VPNの仕組み:トンネルで経路を保護する
VPNは、利用者の端末からVPN側(接続先)までの間をトンネルとして扱い、その区間での盗聴や改ざんに備えることを目的にします。実装方式は複数ありますが、一般に「暗号化」「認証」「トンネル(カプセル化)」の考え方で、通信の性質を“見えにくく”します。

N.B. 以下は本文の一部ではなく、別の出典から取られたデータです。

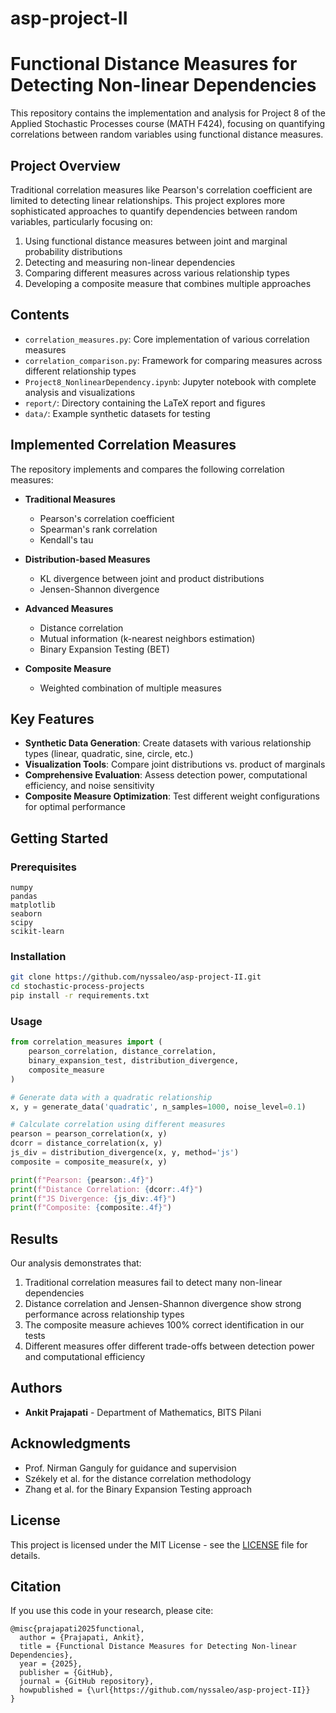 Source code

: # asp-project-II
# Functional Distance Measures for Detecting Non-linear Dependencies

This repository contains the implementation and analysis for Project 8 of the Applied Stochastic Processes course (MATH F424), focusing on quantifying correlations between random variables using functional distance measures.

## Project Overview

Traditional correlation measures like Pearson's correlation coefficient are limited to detecting linear relationships. This project explores more sophisticated approaches to quantify dependencies between random variables, particularly focusing on:

1. Using functional distance measures between joint and marginal probability distributions
2. Detecting and measuring non-linear dependencies
3. Comparing different measures across various relationship types
4. Developing a composite measure that combines multiple approaches

## Contents

- `correlation_measures.py`: Core implementation of various correlation measures
- `correlation_comparison.py`: Framework for comparing measures across different relationship types
- `Project8_NonlinearDependency.ipynb`: Jupyter notebook with complete analysis and visualizations
- `report/`: Directory containing the LaTeX report and figures
- `data/`: Example synthetic datasets for testing

## Implemented Correlation Measures

The repository implements and compares the following correlation measures:

- **Traditional Measures**
  - Pearson's correlation coefficient
  - Spearman's rank correlation
  - Kendall's tau

- **Distribution-based Measures**
  - KL divergence between joint and product distributions
  - Jensen-Shannon divergence

- **Advanced Measures**
  - Distance correlation
  - Mutual information (k-nearest neighbors estimation)
  - Binary Expansion Testing (BET)

- **Composite Measure**
  - Weighted combination of multiple measures

## Key Features

- **Synthetic Data Generation**: Create datasets with various relationship types (linear, quadratic, sine, circle, etc.)
- **Visualization Tools**: Compare joint distributions vs. product of marginals
- **Comprehensive Evaluation**: Assess detection power, computational efficiency, and noise sensitivity
- **Composite Measure Optimization**: Test different weight configurations for optimal performance

## Getting Started

### Prerequisites

```
numpy
pandas
matplotlib
seaborn
scipy
scikit-learn
```

### Installation

```bash
git clone https://github.com/nyssaleo/asp-project-II.git
cd stochastic-process-projects
pip install -r requirements.txt
```

### Usage

```python
from correlation_measures import (
    pearson_correlation, distance_correlation, 
    binary_expansion_test, distribution_divergence,
    composite_measure
)

# Generate data with a quadratic relationship
x, y = generate_data('quadratic', n_samples=1000, noise_level=0.1)

# Calculate correlation using different measures
pearson = pearson_correlation(x, y)
dcorr = distance_correlation(x, y)
js_div = distribution_divergence(x, y, method='js')
composite = composite_measure(x, y)

print(f"Pearson: {pearson:.4f}")
print(f"Distance Correlation: {dcorr:.4f}")
print(f"JS Divergence: {js_div:.4f}")
print(f"Composite: {composite:.4f}")
```

## Results

Our analysis demonstrates that:

1. Traditional correlation measures fail to detect many non-linear dependencies
2. Distance correlation and Jensen-Shannon divergence show strong performance across relationship types
3. The composite measure achieves 100% correct identification in our tests
4. Different measures offer different trade-offs between detection power and computational efficiency


## Authors

- **Ankit Prajapati** - Department of Mathematics, BITS Pilani

## Acknowledgments

- Prof. Nirman Ganguly for guidance and supervision
- Székely et al. for the distance correlation methodology
- Zhang et al. for the Binary Expansion Testing approach

## License

This project is licensed under the MIT License - see the [LICENSE](LICENSE) file for details.

## Citation

If you use this code in your research, please cite:

```
@misc{prajapati2025functional,
  author = {Prajapati, Ankit},
  title = {Functional Distance Measures for Detecting Non-linear Dependencies},
  year = {2025},
  publisher = {GitHub},
  journal = {GitHub repository},
  howpublished = {\url{https://github.com/nyssaleo/asp-project-II}}
}
```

この結果として期待しやすい効果は、たとえば次のようなものです。
- 経路の盗聴対策:途中で通信内容が読み取られにくくなる
- 改ざんリスクの低減:不正な中間介入を検知・防止しやすくなる
- 宛先への到達方法の整理:VPNの接続先を経由して外に出る
ただし注意点もあります。VPNは“通信経路”に強く働く一方で、利用端末が発信する識別情報(ログイン情報、ブラウザ情報、Cookie、アカウント連携など)や、サービス側が保持する情報までを自動的に消すわけではありません。また、匿名性の程度は「何を匿名性と呼ぶか」「どの観測者(誰が、何を)を想定するか」によって変わります。ここが曖昧だと、過度な期待や誤解につながります。